» Exercise
Look through the listing and locate every line containing the word "hereon"; copy those lines.

» Records provided
____

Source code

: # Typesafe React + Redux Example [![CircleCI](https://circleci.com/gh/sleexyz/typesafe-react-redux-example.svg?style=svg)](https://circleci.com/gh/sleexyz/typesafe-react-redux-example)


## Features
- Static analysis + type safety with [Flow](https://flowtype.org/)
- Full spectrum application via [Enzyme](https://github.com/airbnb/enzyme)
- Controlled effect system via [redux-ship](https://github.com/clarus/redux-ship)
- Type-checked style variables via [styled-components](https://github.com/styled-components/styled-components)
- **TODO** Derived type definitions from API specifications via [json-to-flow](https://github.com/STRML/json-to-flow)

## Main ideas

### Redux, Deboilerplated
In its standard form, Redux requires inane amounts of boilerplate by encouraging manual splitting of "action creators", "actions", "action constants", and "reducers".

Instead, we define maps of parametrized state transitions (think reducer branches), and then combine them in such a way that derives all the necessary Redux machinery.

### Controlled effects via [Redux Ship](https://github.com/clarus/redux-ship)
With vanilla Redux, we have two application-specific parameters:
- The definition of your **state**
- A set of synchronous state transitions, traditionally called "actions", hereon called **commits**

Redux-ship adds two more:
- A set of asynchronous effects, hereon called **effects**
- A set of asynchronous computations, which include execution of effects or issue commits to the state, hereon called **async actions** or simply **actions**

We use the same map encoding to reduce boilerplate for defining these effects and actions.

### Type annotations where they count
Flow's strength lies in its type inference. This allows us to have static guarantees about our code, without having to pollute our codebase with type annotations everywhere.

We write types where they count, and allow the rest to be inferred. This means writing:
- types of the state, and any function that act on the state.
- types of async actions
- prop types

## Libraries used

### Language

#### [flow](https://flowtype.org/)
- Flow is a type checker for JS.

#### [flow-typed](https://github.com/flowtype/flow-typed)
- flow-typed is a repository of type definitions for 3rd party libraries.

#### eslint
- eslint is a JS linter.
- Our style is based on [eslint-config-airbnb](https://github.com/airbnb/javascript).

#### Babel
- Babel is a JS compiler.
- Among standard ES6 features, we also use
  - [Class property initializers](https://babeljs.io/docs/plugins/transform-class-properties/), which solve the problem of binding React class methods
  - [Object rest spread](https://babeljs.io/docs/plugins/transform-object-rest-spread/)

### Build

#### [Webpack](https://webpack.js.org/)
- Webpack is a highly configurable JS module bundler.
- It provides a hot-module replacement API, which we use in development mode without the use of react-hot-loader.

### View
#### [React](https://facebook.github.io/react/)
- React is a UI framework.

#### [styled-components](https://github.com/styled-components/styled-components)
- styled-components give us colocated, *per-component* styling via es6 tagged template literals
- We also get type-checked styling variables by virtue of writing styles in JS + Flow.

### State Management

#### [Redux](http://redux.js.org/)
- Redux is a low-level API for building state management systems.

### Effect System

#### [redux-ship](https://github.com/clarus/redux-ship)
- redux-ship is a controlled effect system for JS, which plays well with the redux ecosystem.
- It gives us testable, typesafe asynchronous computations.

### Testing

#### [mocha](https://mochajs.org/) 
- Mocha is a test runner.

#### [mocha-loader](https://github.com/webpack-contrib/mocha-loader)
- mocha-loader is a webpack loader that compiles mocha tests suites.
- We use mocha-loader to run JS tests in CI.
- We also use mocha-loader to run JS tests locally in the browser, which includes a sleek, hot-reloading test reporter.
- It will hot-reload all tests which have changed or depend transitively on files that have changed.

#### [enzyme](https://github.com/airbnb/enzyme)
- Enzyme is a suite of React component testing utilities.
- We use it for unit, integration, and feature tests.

____

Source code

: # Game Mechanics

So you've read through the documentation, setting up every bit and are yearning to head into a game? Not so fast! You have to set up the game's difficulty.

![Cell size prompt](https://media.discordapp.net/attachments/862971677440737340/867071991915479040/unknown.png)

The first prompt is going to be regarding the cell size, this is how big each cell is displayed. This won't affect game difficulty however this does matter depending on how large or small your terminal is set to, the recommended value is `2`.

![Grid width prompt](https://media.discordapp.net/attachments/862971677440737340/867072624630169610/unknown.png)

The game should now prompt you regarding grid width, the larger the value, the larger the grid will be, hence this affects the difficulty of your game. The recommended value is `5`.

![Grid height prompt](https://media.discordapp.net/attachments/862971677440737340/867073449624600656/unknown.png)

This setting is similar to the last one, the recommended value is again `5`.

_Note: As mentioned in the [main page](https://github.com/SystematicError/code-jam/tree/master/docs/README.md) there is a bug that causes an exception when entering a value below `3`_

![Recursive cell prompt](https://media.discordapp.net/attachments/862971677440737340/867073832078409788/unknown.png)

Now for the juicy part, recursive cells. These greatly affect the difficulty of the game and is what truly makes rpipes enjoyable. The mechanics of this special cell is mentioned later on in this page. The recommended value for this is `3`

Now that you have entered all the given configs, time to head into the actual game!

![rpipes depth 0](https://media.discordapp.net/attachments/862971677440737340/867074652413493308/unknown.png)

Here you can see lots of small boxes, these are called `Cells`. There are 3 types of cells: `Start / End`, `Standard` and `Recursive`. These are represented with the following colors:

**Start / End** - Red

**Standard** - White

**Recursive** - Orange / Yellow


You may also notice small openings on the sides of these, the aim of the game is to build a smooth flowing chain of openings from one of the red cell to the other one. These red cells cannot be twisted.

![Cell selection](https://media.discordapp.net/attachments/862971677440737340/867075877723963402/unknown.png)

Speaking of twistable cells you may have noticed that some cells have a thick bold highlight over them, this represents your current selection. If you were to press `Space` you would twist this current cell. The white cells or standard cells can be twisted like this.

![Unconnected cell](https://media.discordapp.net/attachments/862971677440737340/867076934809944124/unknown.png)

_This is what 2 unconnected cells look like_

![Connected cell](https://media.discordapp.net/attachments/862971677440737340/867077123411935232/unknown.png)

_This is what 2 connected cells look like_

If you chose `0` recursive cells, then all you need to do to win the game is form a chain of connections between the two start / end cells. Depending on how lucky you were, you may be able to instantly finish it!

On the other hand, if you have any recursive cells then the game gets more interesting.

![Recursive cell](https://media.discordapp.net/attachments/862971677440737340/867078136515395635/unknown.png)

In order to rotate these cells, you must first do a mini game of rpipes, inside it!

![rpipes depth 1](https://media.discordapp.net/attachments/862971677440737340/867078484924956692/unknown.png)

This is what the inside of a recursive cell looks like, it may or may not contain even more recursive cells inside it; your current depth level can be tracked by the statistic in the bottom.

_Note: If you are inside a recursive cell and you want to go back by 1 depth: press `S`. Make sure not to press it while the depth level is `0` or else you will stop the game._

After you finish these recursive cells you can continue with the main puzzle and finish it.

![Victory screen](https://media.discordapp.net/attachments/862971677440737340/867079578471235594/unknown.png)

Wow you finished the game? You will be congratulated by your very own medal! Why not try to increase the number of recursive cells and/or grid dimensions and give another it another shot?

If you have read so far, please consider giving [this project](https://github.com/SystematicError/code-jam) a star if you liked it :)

____

» Answer box
- A set of synchronous state transitions, traditionally called "actions", hereon called **commits**
- A set of asynchronous effects, hereon called **effects**
- A set of asynchronous computations, which include execution of effects or issue commits to the state, hereon called **async actions** or simply **actions**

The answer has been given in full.